After Chicago police fired into a group of striking workers — killing at least one; sources disagree on the actual number — laborers staged a protest in the city's Haymarket Square. Someone threw a bomb at police. Police fired back. Several on both sides were killed and scores were injured.

Four anarchists were eventually executed in what is now a disputed case.

The May 1 strikes won support across Europe, however, with a "great international demonstration" on May 1, 1890. For many, May 1 is still regarded as International Workers Day.

Bring in the May

While continued COVID-19 concerns have resulted in an abbreviated Shepherdstown celebration this year, organizers are packing a lot of tradition into Sunday's ceremony, which Blanton said will last until about 1:30 p.m.

"We have a group of local girls who have learned a garland dance, and they'll be dancing it under the maypole," she said, "and there'll be some Morris dancing(English folk dancing); there'll be a traditional 15th century French dance.

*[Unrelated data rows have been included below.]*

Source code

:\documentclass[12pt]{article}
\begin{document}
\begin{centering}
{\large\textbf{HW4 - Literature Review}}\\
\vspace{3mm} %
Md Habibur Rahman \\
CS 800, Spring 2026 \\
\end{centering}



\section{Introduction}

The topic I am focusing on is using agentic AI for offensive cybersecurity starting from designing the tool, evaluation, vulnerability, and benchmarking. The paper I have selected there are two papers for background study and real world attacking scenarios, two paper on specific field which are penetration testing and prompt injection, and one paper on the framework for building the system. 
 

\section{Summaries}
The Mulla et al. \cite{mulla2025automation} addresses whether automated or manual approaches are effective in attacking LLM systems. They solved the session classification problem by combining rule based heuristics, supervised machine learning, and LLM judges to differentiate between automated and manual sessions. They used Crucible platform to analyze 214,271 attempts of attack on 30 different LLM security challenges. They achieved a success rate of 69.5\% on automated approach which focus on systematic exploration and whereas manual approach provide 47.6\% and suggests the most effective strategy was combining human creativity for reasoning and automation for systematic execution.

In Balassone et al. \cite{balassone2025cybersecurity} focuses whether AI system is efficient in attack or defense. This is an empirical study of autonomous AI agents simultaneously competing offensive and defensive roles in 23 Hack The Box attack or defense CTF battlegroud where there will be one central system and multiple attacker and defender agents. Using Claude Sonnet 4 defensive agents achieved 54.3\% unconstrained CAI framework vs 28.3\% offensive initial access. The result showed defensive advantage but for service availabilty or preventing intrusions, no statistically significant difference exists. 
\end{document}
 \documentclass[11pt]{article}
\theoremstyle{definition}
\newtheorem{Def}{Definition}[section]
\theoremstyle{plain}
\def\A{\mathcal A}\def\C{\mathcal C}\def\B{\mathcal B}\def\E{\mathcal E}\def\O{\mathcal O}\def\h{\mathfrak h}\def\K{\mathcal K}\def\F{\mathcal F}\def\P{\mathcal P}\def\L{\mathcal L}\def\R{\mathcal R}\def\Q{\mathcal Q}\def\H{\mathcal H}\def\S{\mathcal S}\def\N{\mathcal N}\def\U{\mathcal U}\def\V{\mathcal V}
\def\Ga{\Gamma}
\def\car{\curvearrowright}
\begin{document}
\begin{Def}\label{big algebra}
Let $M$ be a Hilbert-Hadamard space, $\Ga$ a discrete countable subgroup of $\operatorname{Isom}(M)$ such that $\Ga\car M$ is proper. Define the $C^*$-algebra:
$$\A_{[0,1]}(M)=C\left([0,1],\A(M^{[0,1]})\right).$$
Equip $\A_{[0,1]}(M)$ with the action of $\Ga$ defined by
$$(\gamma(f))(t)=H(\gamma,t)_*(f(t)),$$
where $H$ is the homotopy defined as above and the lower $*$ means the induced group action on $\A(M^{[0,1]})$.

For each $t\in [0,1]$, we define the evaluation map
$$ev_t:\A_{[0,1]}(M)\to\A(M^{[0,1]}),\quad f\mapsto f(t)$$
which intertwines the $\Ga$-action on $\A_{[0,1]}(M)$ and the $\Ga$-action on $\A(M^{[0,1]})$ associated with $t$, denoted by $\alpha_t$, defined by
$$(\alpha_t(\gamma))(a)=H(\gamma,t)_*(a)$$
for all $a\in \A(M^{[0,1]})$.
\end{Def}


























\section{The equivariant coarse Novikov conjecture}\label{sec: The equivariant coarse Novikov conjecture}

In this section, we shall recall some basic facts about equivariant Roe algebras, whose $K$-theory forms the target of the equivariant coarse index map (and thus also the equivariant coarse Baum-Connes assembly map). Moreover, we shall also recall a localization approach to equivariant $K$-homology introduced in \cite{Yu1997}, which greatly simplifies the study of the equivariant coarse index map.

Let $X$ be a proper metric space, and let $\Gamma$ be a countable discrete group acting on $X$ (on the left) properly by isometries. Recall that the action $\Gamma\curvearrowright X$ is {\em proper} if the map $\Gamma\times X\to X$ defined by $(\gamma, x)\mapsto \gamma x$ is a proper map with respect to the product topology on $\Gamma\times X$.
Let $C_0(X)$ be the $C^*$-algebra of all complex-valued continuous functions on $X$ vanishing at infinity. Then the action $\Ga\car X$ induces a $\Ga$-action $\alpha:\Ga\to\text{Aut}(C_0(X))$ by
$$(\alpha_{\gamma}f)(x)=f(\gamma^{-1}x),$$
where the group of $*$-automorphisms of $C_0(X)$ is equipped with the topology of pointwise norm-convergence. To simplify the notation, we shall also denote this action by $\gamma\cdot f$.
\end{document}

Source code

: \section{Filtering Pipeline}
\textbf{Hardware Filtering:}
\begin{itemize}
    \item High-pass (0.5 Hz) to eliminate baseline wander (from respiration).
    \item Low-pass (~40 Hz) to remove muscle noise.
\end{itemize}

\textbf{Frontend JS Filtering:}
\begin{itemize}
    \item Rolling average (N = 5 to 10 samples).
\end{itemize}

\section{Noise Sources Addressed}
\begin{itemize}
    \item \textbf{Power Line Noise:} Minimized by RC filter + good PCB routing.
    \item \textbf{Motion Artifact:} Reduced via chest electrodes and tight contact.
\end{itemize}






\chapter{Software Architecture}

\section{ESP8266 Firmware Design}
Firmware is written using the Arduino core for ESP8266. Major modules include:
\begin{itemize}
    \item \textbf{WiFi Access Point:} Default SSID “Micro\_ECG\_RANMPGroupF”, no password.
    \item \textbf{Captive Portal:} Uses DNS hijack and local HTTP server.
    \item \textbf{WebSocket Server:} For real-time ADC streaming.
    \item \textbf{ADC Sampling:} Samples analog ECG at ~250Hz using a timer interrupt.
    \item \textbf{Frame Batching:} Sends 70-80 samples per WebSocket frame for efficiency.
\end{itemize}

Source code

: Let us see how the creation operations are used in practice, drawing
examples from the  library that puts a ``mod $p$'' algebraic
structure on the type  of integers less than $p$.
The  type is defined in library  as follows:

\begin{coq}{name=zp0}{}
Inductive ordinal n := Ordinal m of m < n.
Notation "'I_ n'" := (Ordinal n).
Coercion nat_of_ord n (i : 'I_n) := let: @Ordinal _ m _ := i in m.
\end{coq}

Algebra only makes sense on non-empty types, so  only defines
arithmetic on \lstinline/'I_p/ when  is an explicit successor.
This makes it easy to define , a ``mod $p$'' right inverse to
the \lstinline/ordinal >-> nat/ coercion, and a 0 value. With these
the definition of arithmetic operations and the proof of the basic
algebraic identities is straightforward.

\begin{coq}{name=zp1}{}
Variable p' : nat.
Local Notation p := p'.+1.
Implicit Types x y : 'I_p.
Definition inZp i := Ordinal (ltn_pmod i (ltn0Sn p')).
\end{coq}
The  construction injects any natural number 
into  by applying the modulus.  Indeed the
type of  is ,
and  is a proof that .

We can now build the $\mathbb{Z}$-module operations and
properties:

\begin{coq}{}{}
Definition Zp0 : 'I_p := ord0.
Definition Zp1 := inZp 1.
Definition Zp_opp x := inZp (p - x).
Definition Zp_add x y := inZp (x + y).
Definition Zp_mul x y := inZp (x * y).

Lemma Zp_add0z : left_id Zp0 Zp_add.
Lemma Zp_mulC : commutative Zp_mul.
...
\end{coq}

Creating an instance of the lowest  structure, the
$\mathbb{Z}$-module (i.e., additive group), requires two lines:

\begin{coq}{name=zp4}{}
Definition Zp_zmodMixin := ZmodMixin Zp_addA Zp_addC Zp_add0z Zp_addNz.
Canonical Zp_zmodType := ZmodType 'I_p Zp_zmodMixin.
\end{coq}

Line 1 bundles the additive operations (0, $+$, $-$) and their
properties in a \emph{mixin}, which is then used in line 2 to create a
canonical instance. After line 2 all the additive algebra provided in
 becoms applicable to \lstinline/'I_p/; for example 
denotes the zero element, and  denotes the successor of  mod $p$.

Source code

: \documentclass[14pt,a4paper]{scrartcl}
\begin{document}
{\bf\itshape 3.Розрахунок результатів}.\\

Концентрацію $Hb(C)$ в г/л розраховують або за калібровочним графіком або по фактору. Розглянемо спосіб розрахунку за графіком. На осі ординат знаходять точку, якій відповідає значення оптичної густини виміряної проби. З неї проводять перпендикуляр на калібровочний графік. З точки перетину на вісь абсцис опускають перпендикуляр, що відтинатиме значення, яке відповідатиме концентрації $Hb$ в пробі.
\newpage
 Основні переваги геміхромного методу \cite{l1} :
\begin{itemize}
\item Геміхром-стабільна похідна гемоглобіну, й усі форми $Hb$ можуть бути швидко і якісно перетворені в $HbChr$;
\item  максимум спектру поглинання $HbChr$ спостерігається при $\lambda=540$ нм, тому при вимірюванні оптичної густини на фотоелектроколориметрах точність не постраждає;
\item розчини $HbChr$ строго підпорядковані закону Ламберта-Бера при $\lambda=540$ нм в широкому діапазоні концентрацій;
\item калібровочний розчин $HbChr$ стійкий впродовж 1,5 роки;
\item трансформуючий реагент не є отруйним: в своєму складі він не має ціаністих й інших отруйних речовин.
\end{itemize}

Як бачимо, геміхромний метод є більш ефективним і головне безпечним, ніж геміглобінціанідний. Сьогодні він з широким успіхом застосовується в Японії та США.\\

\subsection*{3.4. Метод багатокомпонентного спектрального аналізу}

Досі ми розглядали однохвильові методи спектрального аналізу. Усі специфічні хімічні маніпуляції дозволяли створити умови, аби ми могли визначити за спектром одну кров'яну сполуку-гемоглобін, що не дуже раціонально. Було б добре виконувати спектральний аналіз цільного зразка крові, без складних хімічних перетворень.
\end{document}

Dancers wrap a 22-foot maypole in Shepherdstown, W.Va.
Dancers wrap a 22-foot maypole in Shepherdstown, W.Va.

"And then it'll end with the wrapping of our 22-foot tall, wooden maypole in the center of town, where the audience is invited to participate by either weaving the ribbons or dancing around. There'll be some participatory singing and dancing also under the maypole."

Before COVID, the Shepherdstown event included a parade down German Street and a full afternoon of dancing. This year's event, however, concludes a weekend of activities that included a concert Friday evening, a dance workshop Saturday afternoon and a dance Saturday evening.